So there is a lot going on here. Why do we have this PhantomData(1) thing with some weird T generic type tied to it? Well, that is actually how we can create builders that can't call build() until they are completely specified. In this case, we want the dataset and model to be specified before we allow the user to actually build the VisualLearner.

That is where those zero sized types(2) come into play. They are used as marker types to keep track of what we're allowed to do with our builder. WithoutDataset implies that the builder is missing it's dataset. WithoutModel clearly means the same about the model. And we have Ready which typically would have all the methods to add optional arguments to the builder.

In (3) we are defining the first method for the empty builder. Allowing us to set the dataset. In (4) we do the same for the model, and finally in (5) we construct the VisualLearner itself with a private constructor that we need to write.

Here is that constructor.

impl<'a> VisualLearner<'a> {
    // [snip]

    fn new(
        device: AutoDevice,
        dataset: DirectoryImageDataset<'a>,
        model: Resnet34Model<2, f32>,
    ) -> Self {
        let adam = Adam::new(&model.model, AdamConfig::default());
        Self {
            device,
            dataset,
            model,
            optimizer: adam,
        }
    }
}

This code takes the arguments supplied by the builder, constructs the optimizer, and returns a fully specified VisualLearner.

Now we've got the learner, how do we train it?

impl<'a> VisualLearner<'a> {
    // [snip]

    pub fn train(&mut self, epochs: usize) -> Result<(), Error> {
        let mut rng = rand::thread_rng();
        // 1 Allocate space for gradients in the device
        let mut grads = self.model.model.alloc_grads();
        for epoch in 0..epochs {
            log::info!("Epoch {}", epoch);
            for (image, is_cat) in self
                .dataset
                .shuffled(&mut rng) // 2 Shuffle the dataset randomly each iteration
                .map(Result::unwrap)
                .map(|(image, is_cat)| { // 3 convert the label into the One-hotted
                                         // representation that these models return
                    let mut one_hotted = [0.0; 2]; 
                    one_hotted[is_cat as usize] = 1.0;
                    (image, self.device.tensor(one_hotted))
                })
                .batch_exact(Const::<16>) // 4 Split it into batches of 16 images each
                .collate()                // 5 Split the tuples into two lists
                .stack()                  // 6 Combine lists to single batch tensors 
            {
                // 8              |--- 8 apply the model to the image batch
                //                v                        v- 7 Trace the gradients
                let logits = self.model.model.forward_mut(image.traced(grads));
                // 9 Calculate the difference between the output and the label
                let loss = cross_entropy_with_logits_loss(logits, is_cat);
                // 10 Calculate the gradients
                grads = loss.backward();
                // 11 Apply the optimizer
                self.optimizer.update(&mut self.model.model, &grads)?;
                // 12 Zero the gradients for next loop
                self.model.model.zero_grads(&mut grads);
            }
        }
        Ok(())
    }
}

First (1) thing a trainer needs to do is allocate room for the gradients. The gradients are determined by the slope of the many dimensional graph that is constructed by our giant tensor equation, and how large the loss is.
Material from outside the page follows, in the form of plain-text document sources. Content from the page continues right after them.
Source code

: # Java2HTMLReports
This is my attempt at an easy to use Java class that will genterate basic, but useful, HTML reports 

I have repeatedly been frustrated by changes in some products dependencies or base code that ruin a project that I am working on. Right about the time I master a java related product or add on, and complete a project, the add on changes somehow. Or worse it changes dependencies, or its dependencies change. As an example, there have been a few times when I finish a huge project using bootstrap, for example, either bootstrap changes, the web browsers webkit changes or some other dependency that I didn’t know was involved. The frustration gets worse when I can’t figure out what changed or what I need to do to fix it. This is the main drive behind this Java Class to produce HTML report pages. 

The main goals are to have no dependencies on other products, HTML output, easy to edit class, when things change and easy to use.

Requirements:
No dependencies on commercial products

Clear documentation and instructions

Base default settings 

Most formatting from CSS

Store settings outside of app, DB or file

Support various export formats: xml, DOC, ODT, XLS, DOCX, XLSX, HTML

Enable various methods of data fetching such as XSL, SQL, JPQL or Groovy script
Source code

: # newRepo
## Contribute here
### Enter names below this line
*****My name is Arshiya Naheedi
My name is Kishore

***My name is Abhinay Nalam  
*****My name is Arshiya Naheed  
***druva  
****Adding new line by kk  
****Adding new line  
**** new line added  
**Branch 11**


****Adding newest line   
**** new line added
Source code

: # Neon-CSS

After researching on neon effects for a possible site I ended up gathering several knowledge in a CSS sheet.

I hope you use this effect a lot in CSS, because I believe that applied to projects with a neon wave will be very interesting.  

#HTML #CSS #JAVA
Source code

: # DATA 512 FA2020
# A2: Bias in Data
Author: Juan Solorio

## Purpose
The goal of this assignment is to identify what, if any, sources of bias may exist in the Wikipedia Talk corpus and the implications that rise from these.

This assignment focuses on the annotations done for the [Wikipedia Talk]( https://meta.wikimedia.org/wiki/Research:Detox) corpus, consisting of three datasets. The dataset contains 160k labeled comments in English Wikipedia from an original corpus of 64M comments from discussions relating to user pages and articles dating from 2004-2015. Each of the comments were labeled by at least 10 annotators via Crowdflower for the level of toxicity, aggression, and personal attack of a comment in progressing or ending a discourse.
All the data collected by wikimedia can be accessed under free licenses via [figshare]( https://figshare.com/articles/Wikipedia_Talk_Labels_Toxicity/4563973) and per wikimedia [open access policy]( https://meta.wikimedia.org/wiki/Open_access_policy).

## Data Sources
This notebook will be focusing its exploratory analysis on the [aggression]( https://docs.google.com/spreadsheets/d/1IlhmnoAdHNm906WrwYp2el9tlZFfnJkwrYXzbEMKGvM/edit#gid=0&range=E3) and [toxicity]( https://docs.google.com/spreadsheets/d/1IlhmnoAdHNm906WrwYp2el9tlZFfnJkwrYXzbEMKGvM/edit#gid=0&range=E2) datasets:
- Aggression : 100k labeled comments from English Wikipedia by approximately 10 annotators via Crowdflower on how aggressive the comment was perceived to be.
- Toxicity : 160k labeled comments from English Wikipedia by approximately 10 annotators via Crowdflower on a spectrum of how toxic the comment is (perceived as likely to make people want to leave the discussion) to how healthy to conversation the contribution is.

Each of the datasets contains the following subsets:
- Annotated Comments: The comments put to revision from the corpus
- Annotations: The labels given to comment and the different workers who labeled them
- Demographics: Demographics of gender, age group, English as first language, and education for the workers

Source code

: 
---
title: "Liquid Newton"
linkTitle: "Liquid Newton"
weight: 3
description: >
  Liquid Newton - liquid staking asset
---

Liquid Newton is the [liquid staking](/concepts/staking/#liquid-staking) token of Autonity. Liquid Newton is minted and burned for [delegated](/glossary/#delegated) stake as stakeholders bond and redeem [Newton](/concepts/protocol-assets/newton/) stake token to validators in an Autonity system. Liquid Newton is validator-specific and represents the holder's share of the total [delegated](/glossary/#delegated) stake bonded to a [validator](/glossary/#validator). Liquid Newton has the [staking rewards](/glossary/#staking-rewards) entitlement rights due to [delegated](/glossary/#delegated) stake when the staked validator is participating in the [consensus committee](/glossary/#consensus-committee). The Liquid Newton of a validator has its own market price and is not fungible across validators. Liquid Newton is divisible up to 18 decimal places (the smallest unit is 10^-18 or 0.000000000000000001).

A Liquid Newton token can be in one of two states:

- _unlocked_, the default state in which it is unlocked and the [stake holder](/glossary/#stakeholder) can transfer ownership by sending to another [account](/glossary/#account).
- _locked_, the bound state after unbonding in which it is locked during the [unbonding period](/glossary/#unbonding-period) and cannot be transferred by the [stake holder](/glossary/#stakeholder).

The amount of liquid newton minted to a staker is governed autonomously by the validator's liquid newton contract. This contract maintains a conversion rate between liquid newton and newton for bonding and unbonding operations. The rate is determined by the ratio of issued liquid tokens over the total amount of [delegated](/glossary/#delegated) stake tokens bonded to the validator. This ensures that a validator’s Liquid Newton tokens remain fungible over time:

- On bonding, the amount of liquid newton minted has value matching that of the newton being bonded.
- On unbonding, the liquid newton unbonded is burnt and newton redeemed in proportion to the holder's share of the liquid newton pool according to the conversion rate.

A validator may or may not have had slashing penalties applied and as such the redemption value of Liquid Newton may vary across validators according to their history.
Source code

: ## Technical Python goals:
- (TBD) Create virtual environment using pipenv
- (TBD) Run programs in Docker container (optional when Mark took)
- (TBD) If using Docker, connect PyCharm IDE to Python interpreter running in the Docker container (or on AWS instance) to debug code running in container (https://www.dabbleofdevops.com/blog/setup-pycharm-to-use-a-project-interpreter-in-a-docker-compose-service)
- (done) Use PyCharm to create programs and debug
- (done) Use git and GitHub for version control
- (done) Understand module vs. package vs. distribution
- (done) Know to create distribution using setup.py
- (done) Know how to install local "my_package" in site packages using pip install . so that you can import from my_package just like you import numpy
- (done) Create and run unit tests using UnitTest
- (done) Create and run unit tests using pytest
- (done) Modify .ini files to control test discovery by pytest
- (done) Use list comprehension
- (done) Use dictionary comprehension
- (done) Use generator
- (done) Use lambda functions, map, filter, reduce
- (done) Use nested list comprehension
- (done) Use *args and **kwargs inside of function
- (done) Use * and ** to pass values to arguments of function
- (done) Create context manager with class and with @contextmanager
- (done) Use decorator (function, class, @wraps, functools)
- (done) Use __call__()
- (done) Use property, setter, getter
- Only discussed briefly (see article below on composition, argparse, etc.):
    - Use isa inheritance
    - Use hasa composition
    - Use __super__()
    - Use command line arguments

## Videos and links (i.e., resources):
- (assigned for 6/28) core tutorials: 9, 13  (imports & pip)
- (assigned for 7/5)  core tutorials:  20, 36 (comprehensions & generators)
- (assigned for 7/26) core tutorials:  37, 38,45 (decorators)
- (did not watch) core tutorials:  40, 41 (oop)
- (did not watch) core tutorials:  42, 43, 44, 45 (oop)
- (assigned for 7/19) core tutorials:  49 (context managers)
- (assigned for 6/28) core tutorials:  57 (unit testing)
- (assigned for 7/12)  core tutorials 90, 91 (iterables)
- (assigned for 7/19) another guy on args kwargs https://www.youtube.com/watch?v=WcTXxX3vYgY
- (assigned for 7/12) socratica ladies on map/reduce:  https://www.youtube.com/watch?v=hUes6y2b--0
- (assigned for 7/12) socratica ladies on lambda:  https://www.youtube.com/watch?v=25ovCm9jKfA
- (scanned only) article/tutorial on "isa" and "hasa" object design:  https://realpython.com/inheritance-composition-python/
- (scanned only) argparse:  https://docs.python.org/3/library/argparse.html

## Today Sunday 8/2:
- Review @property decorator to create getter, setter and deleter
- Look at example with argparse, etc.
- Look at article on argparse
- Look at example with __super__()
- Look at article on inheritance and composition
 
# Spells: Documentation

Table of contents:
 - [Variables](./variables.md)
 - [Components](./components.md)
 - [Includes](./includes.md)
So dfdx is calculating the derivative of all of the operations we're performing on our tensors, and applying the updates backward through the model.

Next (2) we're shuffling the dataset so we aren't over fitting to the same order of models. Then (3) we need to convert the label from a boolean, into a one-hotted tensor where the index for true or false (1 or 0) are set to 1, and all the others are zero.

In (4) we split the input into batches of 16 images, to make the training go faster. Then (5) collate the tuples into two side by side lists. And finally (6) stack those lists into tensors that are now 4 dimensional.

Inside our loop we (7) trace our input with our gradients, which just lets dfdx know that it needs to keep track of the differences so it can calculate the derivative. (8) Apply the model to the batch of images.

The (9) loss function figures out how far off we are from the actual proper label. This is used to (10) calculate the derivatives. We are trying to minimize this as much as possible, and it is what drives our optimizer (11). The final step in all of this is to zero out the gradients so we aren't accumulating previous runs.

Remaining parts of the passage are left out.